Cuando empezó a usar más la boca que su raqueta, la final del US Open 2018 para Serena Williams fue una crónica de una muerte anunciada. Ante el gran desempeño de la japonesa de origen haitiano Naomi Osaka, la denuncia de sexismo de la estadounidense en contra del juez Carlos Ramos, la actitud antideportiva de la oriunda de Michigan y su abuso verbal, la menor de las hermanas Williams perdió la oportunidad de ganar su séptimo Abierto de Estados Unidos y abrió una guerra con sus pecados por la lucha del feminismo y un vacío en el reglamento del tenis.

“Ladrón”. Un adjetivo que nunca debe salir de la boca de un atleta para señalar al árbitro. Así llamo Serena al portugués Carlos Ramos, el juez de silla en la final del US Open, siendo penalizada con la pérdida de un game.

Osaka, joven de 20 años, pasó por encima de Serena por 6-2 y 6-4 el pasado sábado, en un decisivo encuentro que apenas duró una hora y 20 minutos. La sanción del juego perdido llegó en el antepenúltimo game del segundo set, cuando  Williams parecía que se estaba recuperando ante la gran demostración de la nipona, que la superaba en ese momento por 6-2 y 5-3. 

“He visto a otros hombres decir otras cosas a los jueces de silla. Estoy aquí luchando por los derechos de la mujer, por la igualdad de la mujer. Siento que, llamarle 'ladrón' y ser penalizada con la pérdida de un juego por ello es una decisión sexista. Nunca le ha quitado un juego a un hombre por llamarle 'ladrón”, denunció Williams en la rueda de prensa postpartido. 

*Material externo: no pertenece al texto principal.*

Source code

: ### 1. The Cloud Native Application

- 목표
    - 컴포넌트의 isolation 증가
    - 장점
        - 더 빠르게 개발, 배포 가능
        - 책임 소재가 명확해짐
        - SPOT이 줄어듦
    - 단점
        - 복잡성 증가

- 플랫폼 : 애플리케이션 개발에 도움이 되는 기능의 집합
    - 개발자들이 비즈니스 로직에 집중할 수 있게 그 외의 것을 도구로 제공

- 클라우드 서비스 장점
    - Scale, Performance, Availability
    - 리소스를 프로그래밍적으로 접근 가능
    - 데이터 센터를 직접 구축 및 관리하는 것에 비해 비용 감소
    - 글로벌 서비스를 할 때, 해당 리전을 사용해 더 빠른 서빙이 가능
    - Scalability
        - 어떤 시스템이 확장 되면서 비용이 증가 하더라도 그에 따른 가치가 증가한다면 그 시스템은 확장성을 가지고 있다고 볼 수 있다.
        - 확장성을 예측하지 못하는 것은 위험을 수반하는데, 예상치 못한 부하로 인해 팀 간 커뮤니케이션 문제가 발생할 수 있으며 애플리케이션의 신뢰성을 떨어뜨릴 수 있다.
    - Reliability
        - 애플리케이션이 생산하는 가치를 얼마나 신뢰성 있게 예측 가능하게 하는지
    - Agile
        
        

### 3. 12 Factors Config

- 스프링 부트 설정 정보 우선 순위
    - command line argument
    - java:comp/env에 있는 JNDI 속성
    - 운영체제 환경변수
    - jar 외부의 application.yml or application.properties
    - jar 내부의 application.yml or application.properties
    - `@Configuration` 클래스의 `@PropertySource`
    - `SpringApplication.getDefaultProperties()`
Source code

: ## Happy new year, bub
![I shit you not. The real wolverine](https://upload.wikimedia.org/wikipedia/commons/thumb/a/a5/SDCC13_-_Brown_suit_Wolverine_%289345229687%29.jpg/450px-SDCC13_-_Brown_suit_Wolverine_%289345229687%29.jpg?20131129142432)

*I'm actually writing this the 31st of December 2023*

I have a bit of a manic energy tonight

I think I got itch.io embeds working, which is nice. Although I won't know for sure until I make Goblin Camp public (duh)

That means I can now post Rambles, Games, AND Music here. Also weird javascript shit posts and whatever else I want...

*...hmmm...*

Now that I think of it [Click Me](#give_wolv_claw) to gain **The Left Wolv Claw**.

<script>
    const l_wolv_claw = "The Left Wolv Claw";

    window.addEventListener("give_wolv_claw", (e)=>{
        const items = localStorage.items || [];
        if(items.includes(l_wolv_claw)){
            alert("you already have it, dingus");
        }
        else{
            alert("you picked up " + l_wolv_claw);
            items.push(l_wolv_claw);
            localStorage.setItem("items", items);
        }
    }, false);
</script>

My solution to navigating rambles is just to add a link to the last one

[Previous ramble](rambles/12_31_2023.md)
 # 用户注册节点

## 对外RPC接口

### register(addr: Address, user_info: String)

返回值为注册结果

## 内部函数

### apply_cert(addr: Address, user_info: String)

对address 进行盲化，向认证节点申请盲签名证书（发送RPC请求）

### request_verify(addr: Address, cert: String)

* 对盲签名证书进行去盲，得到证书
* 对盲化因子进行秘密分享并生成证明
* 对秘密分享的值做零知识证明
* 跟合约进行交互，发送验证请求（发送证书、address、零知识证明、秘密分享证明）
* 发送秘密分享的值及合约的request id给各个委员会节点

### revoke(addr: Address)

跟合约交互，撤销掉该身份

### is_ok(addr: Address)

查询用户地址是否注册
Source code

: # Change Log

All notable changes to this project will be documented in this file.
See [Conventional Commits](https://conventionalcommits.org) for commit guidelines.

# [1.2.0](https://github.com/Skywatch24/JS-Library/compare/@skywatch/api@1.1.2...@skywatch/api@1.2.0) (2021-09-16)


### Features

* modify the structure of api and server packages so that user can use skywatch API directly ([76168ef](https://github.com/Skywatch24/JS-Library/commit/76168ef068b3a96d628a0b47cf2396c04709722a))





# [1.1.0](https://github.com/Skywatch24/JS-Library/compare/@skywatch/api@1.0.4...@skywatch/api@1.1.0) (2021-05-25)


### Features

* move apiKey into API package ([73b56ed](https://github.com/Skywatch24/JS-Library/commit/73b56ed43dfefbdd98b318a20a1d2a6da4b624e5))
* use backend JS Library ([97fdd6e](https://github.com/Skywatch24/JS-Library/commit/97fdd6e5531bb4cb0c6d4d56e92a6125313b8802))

Visiblemente emocionada, aseguró: “Pero voy a continuar luchando por las mujeres y por nuestra igualdad (...) Siento que al tener que pasar por esto, será un ejemplo para la próxima persona que tenga sentimientos y quiera expresarlos y quiera ser una mujer fuerte. Ellas van a poder hacerlo por lo que ha pasado hoy. A lo mejor no ha funcionado para mí, pero lo hará para la próxima”.

Antes de los insultos de la tenista al juez de silla, Serena ya había recibido una amonestación por recibir órdenes de su coach Patrick Mouratroglou. Su técnico, desde la grada, movía sus manos en paralelo, a izquierda y derecha, queriendo explicarle algo en el segundo juego del segundo set. Así lo reconoció más tarde en una entrevista con la cadena televisiva Espn, explicando que es “una práctica habitual”.

Así empezó a perder la serenidad y quiso justificar la acción exclamando: “Soy madre, antes pierdo que hacer trampas. No he recibido órdenes de mi entrenador. No he hecho trampas en mi vida. Me levanto por lo que es correcto. Has atacado mi carácter, esto está mal (...) Me debes una disculpa (...) Eres un mentiroso. Eres un ladrón, me has robado un punto”.

Incluso, la laureada tenista lo amenazó: “Nunca más vas a volver a arbitrarme. Nunca”.

Luego, decepcionó con su conducta antideportiva, cuando estrelló su raqueta al ceder un quiebre clave en el segundo set y se le aplicó directamente un punto de penalidad.

Tras ambos pecados, llegó la explosiva discusión con Ramos. El árbitro le marcó el tercer warning por abuso verbal, penalizada con todo un game, terminando el momento con una inconsolable Serena Williams, llorando en el banco, mientras el público en el ‘Arthur Ashe Stadium’ de Queens, Nueva York, abucheaba. El escándalo transcurrió hasta en la ceremonia de premiación.

Casi una semana después de la final del US Open, Serena Williams no se ha disculpado. Ni con el juez, ni los fanáticos del tenis y el deporte en general.

El ex entrenador y tío del español Rafael Nadal, Toni, criticó la actitud de la seis veces ganadora del Abierto estadounidense: “Tuvo un comportamiento inadecuado para ser una gran campeona”.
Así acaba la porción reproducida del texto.